はれのひに思う

商売についてやってはいけないことは、信用をなくすような行為です。特にお客に対しての信用を無くしたらその場所ではやってはいけないでしょう。その点で、はれのひがやってしまった行為は致命的なものと思います。むかし私が勤めていた会社に白紙小切手を持ち込んだ社長がいました。1度目の不渡りを出し2度目も避けられない状態での訪問でした。小切手の金額はいくら書いてもらっても構わないから、お金を貸して欲しいと言うものでした。皆さんはどう思われますか。その会社が倒産すると誰もが想うことでしょう。それだけならまだ良かったのですが、その社長は亡くなりました。人は失敗をします。失敗を繰り返しながら成長をするものだと思います。しかし失敗の途中であきらめるかの行為は絶対にいけません、と私は思います。日本人は会社に対して、会社は永久に存続するものだとどこかで想っていると思います。会社が波に乗っているときは当然のごとくどこかで思っています。しかし、欧米では始まりが有るなら終わりがあるという考えがあります。宗教観の違いと思います。日本人は一般的に、輪廻を思い現世と来世を、そして再び生まれ変わることをどこかで思っているように感じられます。これは仏教の教えでは有りません。むしろこの様なことを避けるために、因と縁を断ち切るためにあると部分的には思います。キリスト教も現世が大事であると説いているように思います。天国と地獄を想いますが、基本は日本人のように輪廻転生を考えてはいないようです。最近の米国のDVDでは前世現世来世を題材にしたものが多く見られます。知らず知らず宗教観とは違う何かが、人々に影響を与えているのかも知れません。話がずれましたが、会社は辞めるときがあるということを言いたいのです。自発的にせよ、やむを得ない事情にせよ。その時に迷惑を掛けるのなら、掛ける相手は会社にしなさい、ということです。それも迷惑を掛けても大丈夫な会社にしなさい、ということです。迷惑を掛けて潰れる会社はダメです。今度のことで恐らく銀行は大丈夫でしょう。仕入れ先も苦しくなりはするでしょうが、持ちこたえられるものと期待します。どうにも出来ないのは一般のお客さんです。お金は諦められても、その時間はどうしようも有りません。

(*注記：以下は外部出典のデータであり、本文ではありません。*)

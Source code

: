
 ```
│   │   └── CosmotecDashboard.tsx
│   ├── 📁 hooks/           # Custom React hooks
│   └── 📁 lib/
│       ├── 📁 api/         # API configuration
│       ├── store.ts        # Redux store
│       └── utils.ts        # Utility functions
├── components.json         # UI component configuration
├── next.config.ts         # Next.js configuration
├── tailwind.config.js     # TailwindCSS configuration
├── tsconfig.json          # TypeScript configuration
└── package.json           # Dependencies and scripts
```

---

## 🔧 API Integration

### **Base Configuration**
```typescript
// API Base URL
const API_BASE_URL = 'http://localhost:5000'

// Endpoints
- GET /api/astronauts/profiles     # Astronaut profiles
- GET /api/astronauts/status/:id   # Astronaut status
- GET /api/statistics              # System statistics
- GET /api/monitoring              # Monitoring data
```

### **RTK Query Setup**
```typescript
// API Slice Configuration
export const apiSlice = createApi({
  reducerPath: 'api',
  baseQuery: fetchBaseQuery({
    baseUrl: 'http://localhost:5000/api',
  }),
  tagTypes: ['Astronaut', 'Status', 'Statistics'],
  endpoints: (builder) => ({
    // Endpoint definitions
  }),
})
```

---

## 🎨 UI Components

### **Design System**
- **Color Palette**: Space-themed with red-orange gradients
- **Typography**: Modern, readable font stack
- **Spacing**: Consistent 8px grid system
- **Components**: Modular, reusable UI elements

償いが出来ない状態です。どうしょうもないものを相手に与えてはいけないと思います。この社長はお金以上のものを返す義務を負ってしまったと思います。昔から3代目が危ない、と言います。会社にしろ家系にしろ。それを存続させるためには先代を越える何かをしなければならないと思います。弟子が師匠を越える何かを手に入れるかのように、新しい技や考えを取り入れることが大事だと思います。今までやってきたからこれからも同じようにやろう、では立ちゆかなくなると思います。はれのひは放漫経営だと思います。しかしその経営指針に賛同した従業員がいたのを見ますと考え自体は悪くなかったものと思います。ただ優秀な事務人がおらず、苦言を呈するものがいなかったのが倒産の原因ではないかと思います。YES MANばかりを回りに侍らしていたのではないかと勘ぐってしまいます。昨今の大企業の不祥事もそうではないのかと思ってしまいます。不利益は一番弱いものにしわ寄せが来るようになっているのかも知れませんが、最期に社長が取るべき態度は、真摯に相手に向き合うことだと思います。それから、生きて色々な思いを背負うことだと思います。大会社の社長さんは不祥事は私のせいではない、背負うべきものでもないとどこかで思っていないかと思います。理不尽な理由、不運な巡り合わせも有ろうかと思いますが、それらも含めて運命だと思います。嫌なら社長になるべきでは有りません。